The hot weather’s sting in the tail: Jellyfish numbers boom after warm July
Conservationists ask people to report sightings but warn beach-goers not to get too close to some species
Steve Connor is the Science Editor of The Independent. He has won many awards for his journalism, including five-times winner of the prestigious British science writers’ award; the David Perlman Award of the American Geophysical Union; twice commended as specialist journalist of the year in the UK Press Awards; UK health journalist of the year and a special merit award of the European School of Oncology for his investigative journalism. He has a degree in zoology from the University of Oxford and has a special interest in genetics and medical science, human evolution and origins, climate change and the environment.
Tuesday 30 July 2013
They float in the sea and sting like a bee. Yes, it’s jellyfish season and holidaymakers around the coast of Britain are being warned of the dangers of getting too close to these gooey creatures with potentially painful tentacles.
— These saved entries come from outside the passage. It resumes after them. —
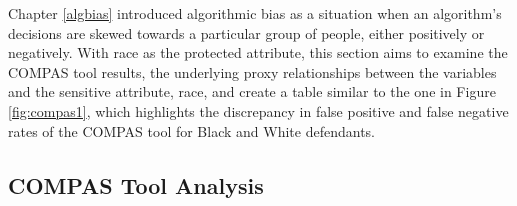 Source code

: \documentclass[12pt, twoside]{amherstthesis}
\begin{document}
Chapter \ref{algbias} introduced algorithmic bias as a situation when an algorithm's decisions are skewed towards a particular group of people, either positively or negatively. With race as the protected attribute, this section aims to examine the COMPAS tool results, the underlying proxy relationships between the variables and the sensitive attribute, race, and create a table similar to the one in Figure \ref{fig:compas1}, which highlights the discrepancy in false positive and false negative rates of the COMPAS tool for Black and White defendants.

\hypertarget{comptoolanalysis}{%
\subsection{COMPAS Tool Analysis}\label{comptoolanalysis}}
\end{document}
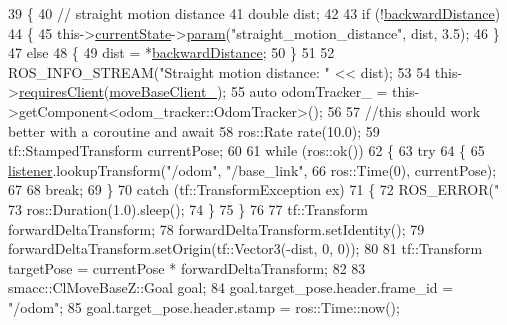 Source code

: \begin{DoxyCode}
39     \{
40         \textcolor{comment}{// straight motion distance}
41         \textcolor{keywordtype}{double} dist;
42 
43         \textcolor{keywordflow}{if} (!\hyperlink{classsm__dance__bot_1_1CbNavigateBackwards_ad5b1a7d85676aefa31f966baf61b6378}{backwardDistance})
44         \{
45             this->\hyperlink{classsmacc_1_1SmaccClientBehavior_af76fc9b877542ed5caf033f820c107d0}{currentState}->\hyperlink{classsmacc_1_1ISmaccState_a4982f2187ed6da337462721146e8ef70}{param}(\textcolor{stringliteral}{"straight\_motion\_distance"}, dist, 3.5);
46         \}
47         \textcolor{keywordflow}{else}
48         \{
49             dist = *\hyperlink{classsm__dance__bot_1_1CbNavigateBackwards_ad5b1a7d85676aefa31f966baf61b6378}{backwardDistance};
50         \}
51 
52         ROS\_INFO\_STREAM(\textcolor{stringliteral}{"Straight motion distance: "} << dist);
53 
54         this->\hyperlink{classsmacc_1_1SmaccClientBehavior_a917f001e763a1059af337bf4e164f542}{requiresClient}(\hyperlink{classsm__dance__bot_1_1CbNavigateBackwards_a8dea4225f55f14bf0a941baae383b07f}{moveBaseClient\_});
55         \textcolor{keyword}{auto} odomTracker\_ = this->getComponent<odom\_tracker::OdomTracker>();
56         
57         \textcolor{comment}{//this should work better with a coroutine and await}
58         ros::Rate rate(10.0);
59         tf::StampedTransform currentPose;
60 
61         \textcolor{keywordflow}{while} (ros::ok())
62         \{
63             \textcolor{keywordflow}{try}
64             \{
65                 \hyperlink{classsm__dance__bot_1_1CbNavigateBackwards_a4ec9af0d5b94c5e0654a768c36bec85b}{listener}.lookupTransform(\textcolor{stringliteral}{"/odom"}, \textcolor{stringliteral}{"/base\_link"},
66                                          ros::Time(0), currentPose);
67 
68                 \textcolor{keywordflow}{break};
69             \}
70             \textcolor{keywordflow}{catch} (tf::TransformException ex)
71             \{
72                 ROS\_ERROR(\textcolor{stringliteral}{"%
73                 ros::Duration(1.0).sleep();
74             \}
75         \}
76 
77         tf::Transform forwardDeltaTransform;
78         forwardDeltaTransform.setIdentity();
79         forwardDeltaTransform.setOrigin(tf::Vector3(-dist, 0, 0));
80 
81         tf::Transform targetPose = currentPose * forwardDeltaTransform;
82 
83         smacc::ClMoveBaseZ::Goal goal;
84         goal.target\_pose.header.frame\_id = \textcolor{stringliteral}{"/odom"};
85         goal.target\_pose.header.stamp = ros::Time::now();
}
\end{DoxyCode}
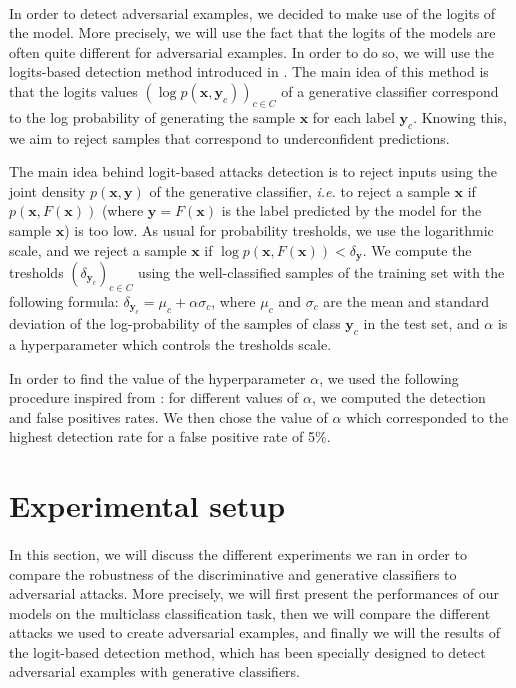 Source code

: \documentclass[11pt,twocolumn,letterpaper]{article}
\begin{document}
\paragraph{} In order to detect adversarial examples, we decided to make use of the logits of the model. More precisely, we will use the fact that the logits of the models are often quite different for adversarial examples. In order to do so, we will use the logits-based detection method introduced in \cite{main_paper}. The main idea of this method is that the logits values $(\log{p(\bm{x}, \bm{y}_c)})_{c \in C}$ of a generative classifier correspond to the log probability of generating the sample $\bm{x}$ for each label $\bm{y}_c$. Knowing this, we aim to reject samples that correspond to underconfident predictions. 

The main idea behind logit-based attacks detection is to reject inputs using the joint density $p(\bm{x}, \bm{y})$ of the generative classifier, \textit{i.e.} to reject a sample $\bm{x}$ if $p(\bm{x}, F(\bm{x}))$ (where $\bm{y} = F(\bm{x})$ is the label predicted by the model for the sample $\bm{x}$) is too low. As usual for probability tresholds, we use the logarithmic scale, and we reject a sample $\bm{x}$ if $\log{p(\bm{x}, F(\bm{x}))} < \delta_{\bm{y}}$. We compute the tresholds $(\delta_{\bm{y}_c})_{c \in C}$ using the well-classified samples of the training set with the following formula: $\delta_{\bm{y}_c} = \mu_c + \alpha \sigma_c$, where $\mu_c$ and $\sigma_c$ are the mean and standard deviation of the log-probability of the samples of class $\bm{y}_c$ in the test set, and $\alpha$ is a hyperparameter which controls the tresholds scale.

In order to find the value of the hyperparameter $\alpha$, we used the following procedure inspired from \cite{main_paper}: for different values of $\alpha$, we computed the detection and false positives rates. We then chose the value of $\alpha$ which corresponded to the highest detection rate for a false positive rate of 5\%.

\section{Experimental setup}
\label{sec:setup}

\paragraph{} In this section, we will discuss the different experiments we ran in order to compare the robustness of the discriminative and generative classifiers to adversarial attacks. More precisely, we will first present the performances of our models on the multiclass classification task, then we will compare the different attacks we used to create adversarial examples, and finally we will the results of the logit-based detection method, which has been specially designed to detect adversarial examples with generative classifiers. 
\end{document}
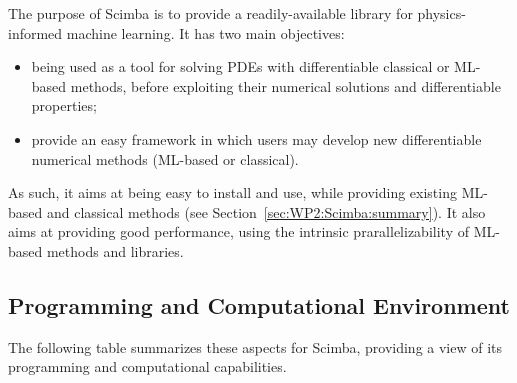 The purpose of Scimba is to provide a readily-available
library for physics-informed machine learning.
It has two main objectives:
\begin{itemize}
    \item being used as a tool for solving PDEs
          with differentiable classical or ML-based methods,
          before exploiting their numerical solutions
          and differentiable properties;
    \item provide an easy framework in which users
          may develop new differentiable numerical methods
          (ML-based or classical).
\end{itemize}
As such, it aims at being easy to install and use,
while providing existing ML-based and classical methods
(see Section~\ref{sec:WP2:Scimba:summary}).
It also aims at providing good performance,
using the intrinsic prarallelizability of
ML-based methods and libraries.

\subsection{Programming and Computational Environment}
\label{sec::Scimba:environment_capabilities}

The following table summarizes these aspects for Scimba, providing a  view of its programming and computational capabilities.

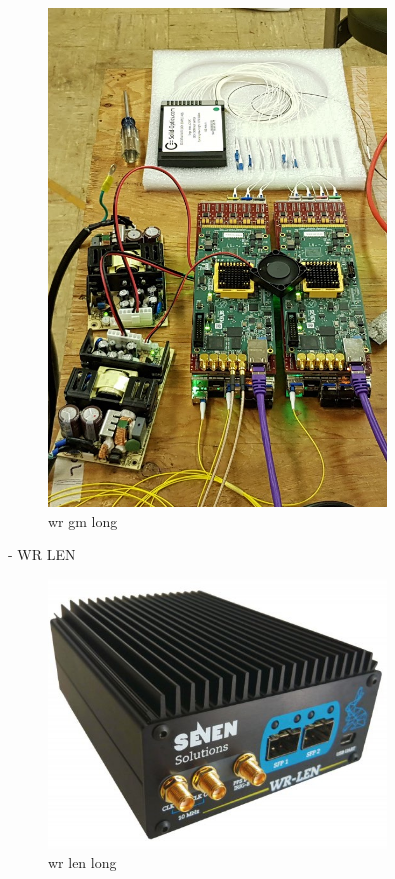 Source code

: \begin{figure}
    \includegraphics[width=0.8\textwidth]{diagrams/5-daq/wr_gm.jpg}
    \caption[wr gm short]{wr gm long}
    \label{fig:wr_gm}
\end{figure}
- WR LEN
\begin{figure}
    \includegraphics[width=0.8\textwidth]{diagrams/5-daq/wr_len.jpg}
    \caption[wr len short]{wr len long}
    \label{fig:wr_len}
\end{figure}
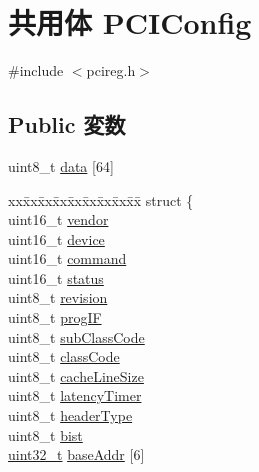 \hypertarget{unionPCIConfig}{
\section{共用体 PCIConfig}
\label{unionPCIConfig}
}


{\ttfamily \#include $<$pcireg.h$>$}\subsection*{Public 変数}
\begin{DoxyCompactItemize}
\item 
uint8\_\-t \hyperlink{unionPCIConfig_a6fcedd1c789a695a3a181a7a6624d368}{data} \mbox{[}64\mbox{]}
\item 
\begin{tabbing}
xx\=xx\=xx\=xx\=xx\=xx\=xx\=xx\=xx\=\kill
struct \{\\
\>uint16\_t \hyperlink{unionPCIConfig_a593296dde780579566307c0f86863463}{vendor}\\
\>uint16\_t \hyperlink{unionPCIConfig_a7067c32aa9abbb1c4ccd48e2ae816b25}{device}\\
\>uint16\_t \hyperlink{unionPCIConfig_a4635796d5c7e7a2639b11dfe83718acc}{command}\\
\>uint16\_t \hyperlink{unionPCIConfig_a5393c99e246925076b1dfd69a64177ef}{status}\\
\>uint8\_t \hyperlink{unionPCIConfig_ab01c6e281b316b1770d5646f3d3101c4}{revision}\\
\>uint8\_t \hyperlink{unionPCIConfig_ac82e6aca754538cf773d8f568de3f531}{progIF}\\
\>uint8\_t \hyperlink{unionPCIConfig_a22931b94a795e5dab2d455b002ebf53a}{subClassCode}\\
\>uint8\_t \hyperlink{unionPCIConfig_af84e31a983835c0c8af26af863eef593}{classCode}\\
\>uint8\_t \hyperlink{unionPCIConfig_a40faafdd058d83dcb37bfd67ddc73898}{cacheLineSize}\\
\>uint8\_t \hyperlink{unionPCIConfig_a5b4fde1bb017d50e4570b7c8b2c467cb}{latencyTimer}\\
\>uint8\_t \hyperlink{unionPCIConfig_adefc8e4ce5d493a1e9768c4d97b12a3f}{headerType}\\
\>uint8\_t \hyperlink{unionPCIConfig_a8d48dac06bef0723bce81846b48d9c63}{bist}\\
\>\hyperlink{Type_8hh_a435d1572bf3f880d55459d9805097f62}{uint32\_t} \hyperlink{unionPCIConfig_a7c299fe89c28505d06cdabe7909ff075}{baseAddr} \mbox{[}6\mbox{]}\\

\end{tabbing}
\end{DoxyCompactItemize}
The recent hot weather is one of the reasons why jellyfish sightings have increased in recent weeks, according to the Marine Conservation Society (MCS), which has been running an annual jellyfish survey for the past 10 years.
Jellyfish blooms, known as “smacks”, have been reported off Devon and Cornwall and are now common occurrences in the Mediterranean, most probably made worse by years of overfishing, which has led to a decline in natural predators – large fish.
“There is some evidence that jellyfish numbers are increasing in places around the world, including UK seas, although some scientists argue that jellyfish numbers increase and then decrease normally every 20 years or so,” said Peter Richardson, a biodiversity-programme manager at the MCS.
“However, others believe these increases are linked to factors such as pollution, overfishing and possibly climate change. I think we should consider jellyfish populations as important indicators of the state of our seas.
“Large increases in numbers like those in the Mediterranean are telling us about the health of our seas.”
Moon jellyfish are being sighted in large numbers around the UK, while compass and blue jellyfish are being seen in the South-west and the painful lion’s mane jellyfish around North Wales and North-west England.
Medical advice is to avoid contact with jellyfish, but if stung, rinsing the wound in salt water is the best immediate treatment, or vinegar, which neutralises the sting’s toxin. Rinsing in urine is useless and could make matters worse.
Applying shaving cream to the affected skin and scraping gently with a razor or credit card will remove any remaining nematocysts – small poisonous sacs released by the jellyfish’s tentacles.